### Assignment
Among the records below, how many lines contain "security"? State the number and nothing more.

[[ Available data open ]]

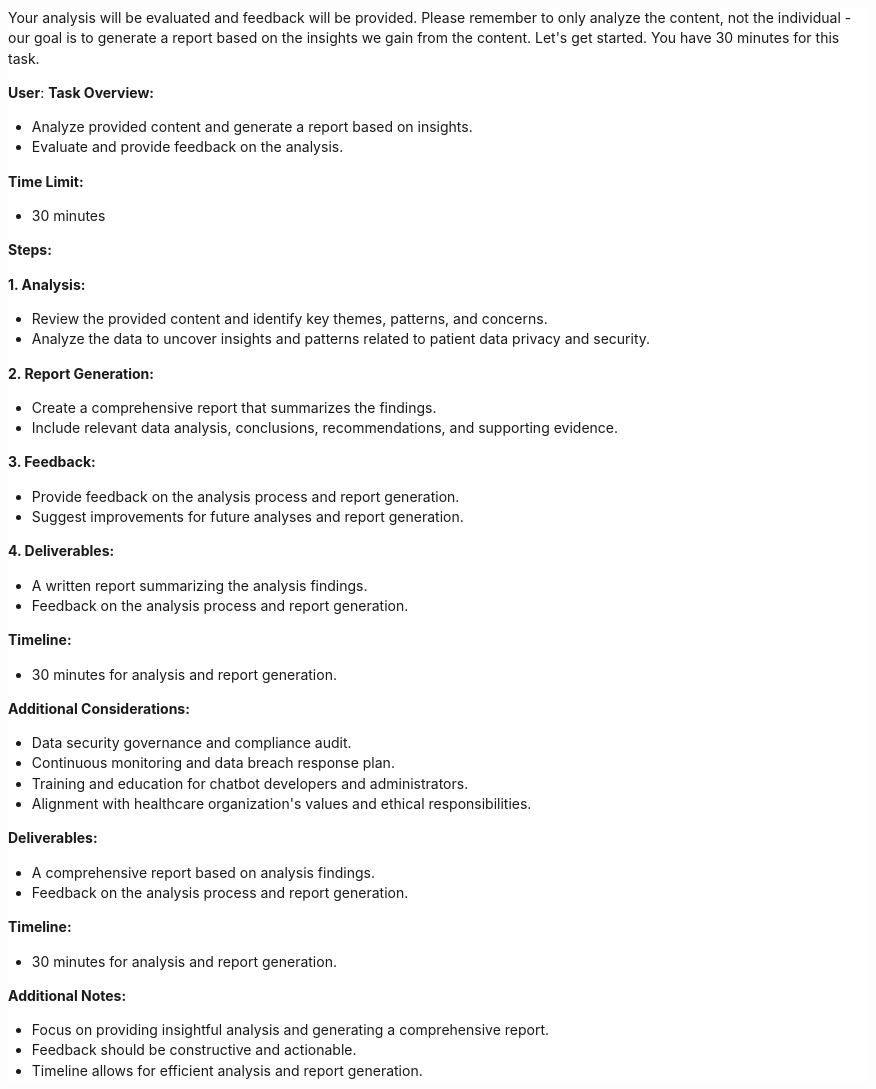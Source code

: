 
 Your analysis will be evaluated and feedback will be provided. Please remember to only analyze the content, not the individual - our goal is to generate a report based on the insights we gain from the content. Let's get started. You have 30 minutes for this task.

**User**: **Task Overview:**

* Analyze provided content and generate a report based on insights.
* Evaluate and provide feedback on the analysis.

**Time Limit:**

* 30 minutes

**Steps:**

**1. Analysis:**

* Review the provided content and identify key themes, patterns, and concerns.
* Analyze the data to uncover insights and patterns related to patient data privacy and security.

**2. Report Generation:**

* Create a comprehensive report that summarizes the findings.
* Include relevant data analysis, conclusions, recommendations, and supporting evidence.

**3. Feedback:**

* Provide feedback on the analysis process and report generation.
* Suggest improvements for future analyses and report generation.

**4. Deliverables:**

* A written report summarizing the analysis findings.
* Feedback on the analysis process and report generation.

**Timeline:**

* 30 minutes for analysis and report generation.

**Additional Considerations:**

* Data security governance and compliance audit.
* Continuous monitoring and data breach response plan.
* Training and education for chatbot developers and administrators.
* Alignment with healthcare organization's values and ethical responsibilities.

**Deliverables:**

* A comprehensive report based on analysis findings.
* Feedback on the analysis process and report generation.

**Timeline:**

* 30 minutes for analysis and report generation.

**Additional Notes:**

* Focus on providing insightful analysis and generating a comprehensive report.
* Feedback should be constructive and actionable.
* Timeline allows for efficient analysis and report generation.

[[ Available data closed ]]

### Response area
2